Leave it to Lazaro Hernandez and Jack McCollough to present Proenza Schouler’s spring/summer 2023 collection at the soon-to-open Hall des Lumiéres, a former bank-hall-turned-art-center that will showcase digital exhibitions starting with artist Gustav Klimt. A building that symbolizes the merging of old and new, art and technology, the venue is a fitting location for a show that marks 20 years since their Parsons’ senior thesis collection was snatched up by Barney’s New York (RIP).

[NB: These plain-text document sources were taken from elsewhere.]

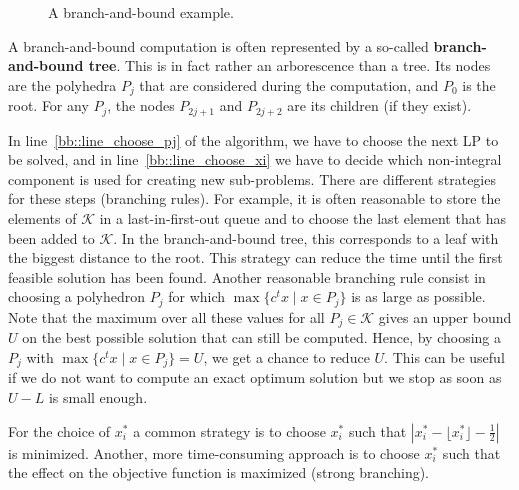 \documentclass[12pt, showidx, twoside]{article}
\def\hi{\bf}
\begin{document}
{{\begin{figure}[htb]
\begin{center}
\end{center}
\caption{\label{fig::ex_branch_bound}
A branch-and-bound example.}
\end{figure}





A branch-and-bound computation is often represented by a so-called 
{\hi branch-and-bound tree}.{} 
This is in fact rather an arborescence
than a tree. Its nodes are the polyhedra $P_j$ that are considered 
during the computation, and $P_0$ is the root. For any $P_j$, the 
nodes $P_{2j+1}$ and  $P_{2j+2}$ are its children (if they exist).



In line~\ref{bb::line_choose_pj} of the algorithm, we have to choose
the next LP to be solved, and in line~\ref{bb::line_choose_xi}
we have to decide which non-integral component is used for creating
new sub-problems.
There are different strategies for these
steps (branching rules).{} 
For example, it is often reasonable to store
the elements of $\mathcal{K}$ in a last-in-first-out queue and to
choose the last element that has been added to $\mathcal{K}$. In the
branch-and-bound tree, this corresponds to a leaf with the biggest
distance to the root. This strategy can reduce the time until the first
feasible solution has been found. Another reasonable branching rule
consist in choosing a polyhedron $P_j$ for which
$\max\{c^tx \mid x \in P_j\}$ is as large as possible. Note that
the maximum over all these values for all $P_j \in \mathcal{K}$
gives an upper bound $U$ on the best possible solution that can
still be computed. Hence, by choosing a $P_j$ with 
$\max\{c^tx \mid x \in P_j\} =U$, we get a chance to reduce $U$.
This can be useful if we do not want to compute an exact optimum
solution but we stop as soon as $U - L$ is small enough.

For the choice of $x^*_i$ a common strategy is to choose $x^*_i$
such that $|x^*_i - \lfloor x^*_i \rfloor -  \frac{1}{2}|$ is minimized.
Another, more time-consuming approach is to choose $x^*_i$ such that
the effect on the objective function is maximized (strong branching).



}}
\end{document}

While this collection looks much different than the inaugural one, there is the common thread of cool factor with restraint that exudes a sense of maturity their clients have come to rely on. The duo have been in active pursuit of capturing this elusive aesthetic season after season, drawing on the synergy between their cultural backgrounds for inspiration. “The sensuous and fiery qualities of Lazaro’s Latin roots coupled with the pragmatism and grit of Jack’s American experience blend to create a narrative at once effervescent and urban,” read the show notes. This symbiosis between the longtime collaborators can particularly be seen in the terry tweed jacket-pant combos, which range from sheer lace to flamenco ruffles.
And then there’s the accessories. The Michelin Man-esque clunky platforms styled with sheer socks that walked down the runway in an array of colors, from stark white to cobalt blue, featured the off-kilter detail that has come to define the brand. Somehow, these over-the-top, “unsexy” shoes can be cool when juxtaposed with hyper sultry pieces — fringed bralette anyone?
And the collection as a whole included many sensual pieces indeed. The kind that make you long for summer to return, if only to wear these skin-baring separates ASAP. There were sheer, hand-crochet skirts and dresses and acid green and blue laced pants and blouses paired with models minimally glammed in wet, went-for-a-dip hair and dewy, glass skin. The aforementioned glistening skin was a recurring theme, either through obvious display or a hint of it.
But that’s not to say there weren’t office-appropriate pieces to choose from as well, especially considering the label’s stylish jackets and pants are a consistent favorite among the fashion pack in New York. This season’s iteration of nipped-in waist jackets with gold buttons paired with matching flared pants is the breath of fresh air from years of boxy, menswear-inspired blazers that has dominated, a look the designers helped catapult into a perennial fashion girl look.
As the designers have yet again moved the needle on what “cool” means when it comes to dressing, and the rest follow, start saving up for that hero piece to add to your wardrobe (mine will be the polka dot bell bottoms) as six months will be here in no time.